Saturday, January 17, 2015

Serendipity in Genealogy

Serendipity: n-the occurrence and development of events by chance in a happy or beneficial way.

I have read stories on other blogs regarding “Serendipity in Genealogy” and finally had a serendipitous moment of my own.

I had been researching my cousin’s Farias line.  We are related via my father and their mother.  Our parents are first cousins on my Gonzalez side.  I was trying to see if I could connect our families via a Farias relation as well.  I had followed their line back to their 2nd great grandparents Fausto Farias and Epitasia Hinojosa.

My research led me to request a film be sent from the Family History Library in Salt Lake City to a local branch close to me.  The film reel (1016452) consisted of marriage certificates for the State of Texas, Starr County 1858-1916.  I had the marriage date as it had been indexed; 26 August 1878.  Now I want to see if the marriage certificate held any unknown information.


The reel started with 1858 and I needed to unwind it 20 years.  If anyone has done this before, that can be a lot of hand cranking.  When you are looking for a specific document, you start winding like crazy, stopping periodically to see how the date has come along.

As many of you can relate, we are rarely working in only one direction at one time.  Around the same time, I had also been researching the Vela line of my brother-in-law (my sister’s husband).   I had the names of his 2nd great grandparents Severo Vela and Estafana Garcia.  I had put forth a good amount of effort but I had not been able to find evidence of their marriage in the Mexico records I had been searching.

Serendipity happened on one of my pauses unwinding the film to check the date.  I had landed on 4 July 1869.  Still 9 years off my target.  As I scanned the screen looking for a date, the name Severo Vela registered in my brain.  I blinked a couple of times and took another look.  Sure enough, in front of my face, sat my brother in law’s 2nd great grandparents marriage certificate.


I had not thought to search on this side of the border for a record of their marriage.  Subsequently, I gave myself a slap on the forehead moment, when I proved if I had just used the United States in my search parameters, I would have returned results. 


By the way, I did also net my quarry that day of the other marriage certificate. 

Sunday, January 11, 2015

He Was Just A Name

Eleno Gonzalez...

One of the first names I placed in my tree “That First Night”.  It was a named I pulled off of FamilyTree.org with an un-sourced birthdate of “abt 1900”.  Believe me, that early in my new addiction, I wasn’t worried about the un-sourced part.

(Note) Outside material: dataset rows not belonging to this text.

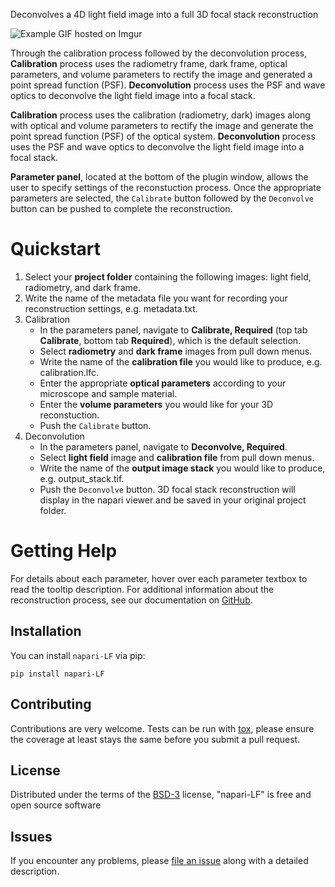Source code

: 

<!-- This file is designed to provide you with a starting template for documenting
the functionality of your plugin. Its content will be rendered on your plugin's
napari hub page.

The sections below are given as a guide for the flow of information only, and
are in no way prescriptive. You should feel free to merge, remove, add and 
rename sections at will to make this document work best for your plugin. 

# Description

This should be a detailed description of the context of your plugin and its 
intended purpose.

If you have videos or screenshots of your plugin in action, you should include them
here as well, to make them front and center for new users. 

You should use absolute links to these assets, so that we can easily display them 
on the hub. The easiest way to include a video is to use a GIF, for example hosted
on imgur. You can then reference this GIF as an image.

![Example GIF hosted on Imgur](https://i.imgur.com/A5phCX4.gif)

Note that GIFs larger than 5MB won't be rendered by GitHub - we will however,
render them on the napari hub.

The other alternative, if you prefer to keep a video, is to use GitHub's video
embedding feature.

1. Push your `DESCRIPTION.md` to GitHub on your repository (this can also be done
as part of a Pull Request)
2. Edit `.napari/DESCRIPTION.md` **on GitHub**.
3. Drag and drop your video into its desired location. It will be uploaded and
hosted on GitHub for you, but will not be placed in your repository.
4. We will take the resolved link to the video and render it on the hub.

Here is an example of an mp4 video embedded this way.

https://user-images.githubusercontent.com/17995243/120088305-6c093380-c132-11eb-822d-620e81eb5f0e.mp4

# Intended Audience & Supported Data

This section should describe the target audience for this plugin (any knowledge,
skills and experience required), as well as a description of the types of data
supported by this plugin.

Try to make the data description as explicit as possible, so that users know the
format your plugin expects. This applies both to reader plugins reading file formats
and to function/dock widget plugins accepting layers and/or layer data.
For example, if you know your plugin only works with 3D integer data in "tyx" order,
make sure to mention this.

If you know of researchers, groups or labs using your plugin, or if it has been cited
anywhere, feel free to also include this information here.

# Quickstart

This section should go through step-by-step examples of how your plugin should be used.
Where your plugin provides multiple dock widgets or functions, you should split these
out into separate subsections for easy browsing. Include screenshots and videos
wherever possible to elucidate your descriptions. 

Ideally, this section should start with minimal examples for those who just want a
quick overview of the plugin's functionality, but you should definitely link out to
more complex and in-depth tutorials highlighting any intricacies of your plugin, and
more detailed documentation if you have it.

# Additional Install Steps (uncommon)
We will be providing installation instructions on the hub, which will be sufficient
for the majority of plugins. They will include instructions to pip install, and
to install via napari itself.

Most plugins can be installed out-of-the-box by just specifying the package requirements
over in `setup.cfg`. However, if your plugin has any more complex dependencies, or 
requires any additional preparation before (or after) installation, you should add 
this information here.

# Getting Help

This section should point users to your preferred support tools, whether this be raising
an issue on GitHub, asking a question on image.sc, or using some other method of contact.
If you distinguish between usage support and bug/feature support, you should state that
here.

# How to Cite

Many plugins may be used in the course of published (or publishable) research, as well as
during conference talks and other public facing events. If you'd like to be cited in
a particular format, or have a DOI you'd like used, you should provide that information here. -->


Deconvolves a 4D light field image into a full 3D focal stack reconstruction

![Example GIF hosted on Imgur](https://i.imgur.com/A5phCX4.gif)

Through the calibration process followed by the deconvolution process, 
**Calibration** process uses the radiometry frame, dark frame, optical parameters, and volume 
parameters to rectify the image and generated a point spread function (PSF). **Deconvolution** 
process uses the PSF and wave optics to deconvolve the light field image into a focal stack.

**Calibration** process uses the calibration (radiometry, dark) images along with optical and 
volume parameters to rectify the image and generate the point spread function (PSF) of the 
optical system. **Deconvolution** process uses the PSF and wave optics to deconvolve the light 
field image into a focal stack.

**Parameter panel**, located at the bottom of the plugin window, allows the user to specify 
settings of the reconstuction process. Once the appropriate parameters are selected, the 
`Calibrate` button followed by the `Deconvolve` button can be pushed to complete the 
reconstruction. 

# Quickstart
1. Select your **project folder** containing the following images: light field, radiometry, and dark frame.
1. Write the name of the metadata file you want for recording your reconstruction settings, e.g. metadata.txt.
1. Calibration
    - In the parameters panel, navigate to **Calibrate, Required** (top tab **Calibrate**, bottom tab **Required**), which is the default selection.
    - Select **radiometry** and **dark frame** images from pull down menus.
    - Write the name of the **calibration file** you would like to produce, e.g. calibration.lfc.
    - Enter the appropriate **optical parameters** according to your microscope and sample material.
    - Enter the **volume parameters** you would like for your 3D reconstuction.
    - Push the `Calibrate` button.
1. Deconvolution
    - In the parameters panel, navigate to **Deconvolve, Required**.
    - Select **light field** image and **calibration file** from pull down menus.
    - Write the name of the **output image stack** you would like to produce, e.g. output_stack.tif.
    - Push the `Deconvolve` button.
3D focal stack reconstruction will display in the napari viewer and be saved in your original project folder.

# Getting Help
For details about each parameter, hover over each parameter textbox to read the tooltip description.
For additional information about the reconstruction process, see our documentation on [GitHub](https://github.com/PolarizedLightFieldMicroscopy/napari-LF).

## Installation

You can install `napari-LF` via pip:

    pip install napari-LF

## Contributing

Contributions are very welcome. Tests can be run with [tox], please ensure
the coverage at least stays the same before you submit a pull request.

## License

Distributed under the terms of the [BSD-3] license,
"napari-LF" is free and open source software

## Issues

If you encounter any problems, please [file an issue] along with a detailed description.


[BSD-3]: http://opensource.org/licenses/BSD-3-Clause
[file an issue]: https://github.com/PolarizedLightFieldMicroscopy/napari-LF/issues
[napari]: https://github.com/napari/napari
[tox]: https://tox.readthedocs.io/en/latest/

But as I have built my tree out, and spent time on Findagrave.com, I wanted to know more about this brother of my grandfather.   A couple of things came together that renewed my interest in trying to fill out his details in my tree; First, my father recently pointed him out in an old picture of an Easter Egg hunt I remember being a part of in 1969.  Hmmm, I actually met this man?  Granted, I was only 7 at the time, but that is still 1 degree of separation.  And second, as I stated in an earlier posts, I am cleaning up both my tree[1] on Ancestry.com and taking the time to fix what I have seen on Familysearch.

I have searched for records pertaining to him several times.  He has been in my tree since day one, and Ancestry would only have 3 hints; none of which pertained to him.  Google turned up nothing.  Asking older relatives that knew of him did not yield much more.  Lived in Corpus; sold radio advertising.  But still nothing.  Hmmph. 

When I got to his part of my tree it just bugged me again.  Someone had added his name and “about” birthdate on Familysearch.org some time ago and he was just kind of left like that.  He only ended up in my tree because he was tied to my g-grandparents records.

I started to dig again. 

This time I decided to try something different.  I searched for him on Ancestry without the search linking to his name in my tree.  Just a blind search; Eleno Gonzalez, DOB 1900 +- 10 years.  No parents, no siblings.  And this time I got a hit. 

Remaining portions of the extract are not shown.